In James and Jess’ previous argument, they were able to discover through James’ apology that they actually shared a mutual purpose–to ensure the continuity of their relationship. However, in discussing the ‘work’ clauses of their prenup, they consider the question of what will happen if Jess’ job requires her to transfer out of state (a real possibility). 

Jess is very passionate about her work; in fact, she’d had her eye on her current company for years before finally gaining the qualifications and confidence to apply for a job with them. She enjoys creative freedom, excellent working conditions, and a high salary which is hard to come by in her industry; she doesn’t want to face the possibility of giving these things up and would move almost anywhere to keep her job.

James, on the other hand, loves where he and Jess live. He loves the house, the neighborhood, and the community they have built and in which they hope to have a family. He thinks these things are more important than any job, and he doesn’t want to face the possibility of having to leave. Clearly, Jess and James’ desires are not in alignment; they need a mutual purpose. 

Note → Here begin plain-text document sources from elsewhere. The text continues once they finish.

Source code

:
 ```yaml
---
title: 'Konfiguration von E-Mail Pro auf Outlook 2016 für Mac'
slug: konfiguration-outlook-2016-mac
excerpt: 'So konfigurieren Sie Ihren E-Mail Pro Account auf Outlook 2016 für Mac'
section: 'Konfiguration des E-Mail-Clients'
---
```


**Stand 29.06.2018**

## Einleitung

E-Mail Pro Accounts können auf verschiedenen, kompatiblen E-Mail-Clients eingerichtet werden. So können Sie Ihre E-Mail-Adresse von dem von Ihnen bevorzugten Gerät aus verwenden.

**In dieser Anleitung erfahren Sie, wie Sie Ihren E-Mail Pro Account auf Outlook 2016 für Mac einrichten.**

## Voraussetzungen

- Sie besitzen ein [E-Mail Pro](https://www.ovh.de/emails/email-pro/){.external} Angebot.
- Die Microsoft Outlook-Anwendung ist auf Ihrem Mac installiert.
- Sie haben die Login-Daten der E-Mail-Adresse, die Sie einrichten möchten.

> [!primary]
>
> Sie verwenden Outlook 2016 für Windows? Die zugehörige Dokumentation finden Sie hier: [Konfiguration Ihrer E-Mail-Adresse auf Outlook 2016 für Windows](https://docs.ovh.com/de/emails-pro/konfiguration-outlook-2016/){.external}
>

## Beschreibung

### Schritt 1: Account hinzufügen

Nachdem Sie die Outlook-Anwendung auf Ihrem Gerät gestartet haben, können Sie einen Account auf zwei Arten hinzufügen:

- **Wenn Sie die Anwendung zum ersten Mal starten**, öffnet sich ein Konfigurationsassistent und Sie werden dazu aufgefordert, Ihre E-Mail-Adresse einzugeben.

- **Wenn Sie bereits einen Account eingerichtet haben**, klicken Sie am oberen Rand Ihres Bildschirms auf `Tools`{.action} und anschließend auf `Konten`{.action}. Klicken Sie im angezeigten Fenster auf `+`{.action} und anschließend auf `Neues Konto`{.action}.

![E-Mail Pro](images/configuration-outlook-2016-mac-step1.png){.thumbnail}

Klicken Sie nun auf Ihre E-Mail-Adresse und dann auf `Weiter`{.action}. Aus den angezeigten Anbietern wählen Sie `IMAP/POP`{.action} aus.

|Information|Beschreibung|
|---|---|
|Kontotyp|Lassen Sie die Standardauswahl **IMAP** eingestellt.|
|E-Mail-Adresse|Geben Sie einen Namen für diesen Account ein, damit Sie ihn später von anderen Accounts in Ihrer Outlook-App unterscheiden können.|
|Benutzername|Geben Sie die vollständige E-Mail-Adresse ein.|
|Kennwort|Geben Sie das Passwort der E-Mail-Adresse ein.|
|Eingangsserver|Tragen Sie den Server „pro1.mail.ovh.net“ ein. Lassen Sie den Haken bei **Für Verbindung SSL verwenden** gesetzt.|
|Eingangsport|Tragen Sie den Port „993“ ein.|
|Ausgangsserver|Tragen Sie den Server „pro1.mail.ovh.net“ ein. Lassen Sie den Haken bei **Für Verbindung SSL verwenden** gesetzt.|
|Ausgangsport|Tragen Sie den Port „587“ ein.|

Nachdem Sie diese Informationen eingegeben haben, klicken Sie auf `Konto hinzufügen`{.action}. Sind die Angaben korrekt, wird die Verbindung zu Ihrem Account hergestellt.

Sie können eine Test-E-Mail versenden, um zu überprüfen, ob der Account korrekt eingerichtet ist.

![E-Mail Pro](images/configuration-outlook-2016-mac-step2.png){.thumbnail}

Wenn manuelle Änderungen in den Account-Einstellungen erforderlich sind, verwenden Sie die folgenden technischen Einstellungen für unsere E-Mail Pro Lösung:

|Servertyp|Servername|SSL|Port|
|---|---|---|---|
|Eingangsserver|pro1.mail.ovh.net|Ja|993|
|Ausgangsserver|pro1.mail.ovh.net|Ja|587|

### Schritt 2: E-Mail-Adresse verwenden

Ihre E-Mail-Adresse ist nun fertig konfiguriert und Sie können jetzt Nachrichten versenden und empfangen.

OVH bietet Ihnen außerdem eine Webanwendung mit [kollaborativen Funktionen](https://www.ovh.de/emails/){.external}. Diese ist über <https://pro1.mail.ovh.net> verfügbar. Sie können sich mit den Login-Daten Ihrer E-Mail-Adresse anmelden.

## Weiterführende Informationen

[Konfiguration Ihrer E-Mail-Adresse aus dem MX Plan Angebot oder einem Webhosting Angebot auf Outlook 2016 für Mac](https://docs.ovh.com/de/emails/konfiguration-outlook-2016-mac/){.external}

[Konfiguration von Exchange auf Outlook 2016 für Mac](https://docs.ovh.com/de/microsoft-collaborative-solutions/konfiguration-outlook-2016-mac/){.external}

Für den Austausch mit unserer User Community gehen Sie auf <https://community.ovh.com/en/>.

There are 4 steps to creating mutual purpose. Let’s see how James and Jess approach each step:

Commit to seeking mutual purpose (Patterson et al., 2011). In this case, James might tell Jess “it looks like we are really at odds here. I commit to continuing this conversation until we find an arrangement that meets each of our individual needs.”

Recognize the purpose behind the strategy. Get curious about why (the purpose) you and your partner want what you want (the strategy) (Patterson et al., 2011). Through considering this question, Jess and James discover that James’ main purpose is to live in a place where he feels at home, and Jess’ main purpose is to be compensated fairly and generously for what she puts into her work and not be subjected to the conditions endured by most others in her industry. 

Invent a mutual purpose.  If sharing the purposes behind your strategies doesn’t illuminate any compatible goals, then you need to create a mutual purpose by stepping back and finding goals that are more all-encompassing and and more meaningful than the goals over which you’re divided (Patterson et al., 2011). Jess and James decide on a new goal: that the most important thing is that they make decisions in a unified way and never decide anything that will make them resent one another. 

-Brainstorm new strategies. Once you have created and agreed on a mutual purpose, then you again step back into the content of the conversation and explore ways to work towards your mutual purpose (Patterson et al., 2011). Jess and James begin asking questions with an eye towards their new goal. James asks himself if the town they live in now is the only place where he could feel at home, and if he could be happy elsewhere provided they don’t move more than once in the next 20 years. Jess begins to explore whether there are other companies she would be equally happy working with which wouldn’t require her to move, or even if she’s up for exploring whether freelance consulting could potentially even level up her salary and creative freedom even more. 

Inventing a mutual purpose takes a dash of creativity and a heaping tablespoon of flexibility. However, it is an ability which can restore safety when neither apologizing or contrasting is enough, and it can bolster your relationship again and again. 

Practice these strategies again and again, and then when you’re done, practice them some more. Train yourself to recognize when safety is at stake and to step out of the content of the conversation into its conditions. Apologize when relevant, contrast if you can, and create a mutual purpose when there isn’t one.

Why? Back to our initial point: Investing in the ability to restore safety in high-risk conversations will help create a pervasive sense of safety and openness in every aspect of your relationship, even outside of the difficult discussions. If you want a relationship that feels safe and comfortable enough to talk about anything, you can build one! An enduring sense of trust and comfort are built by repeatedly restoring safety in high-risk discussions, again and again. 


Patterson, K., Grenny, J., Switzler, A., & McMillan, R. (2011). Crucial conversations. New
York, USA: McGraw Hill Professional.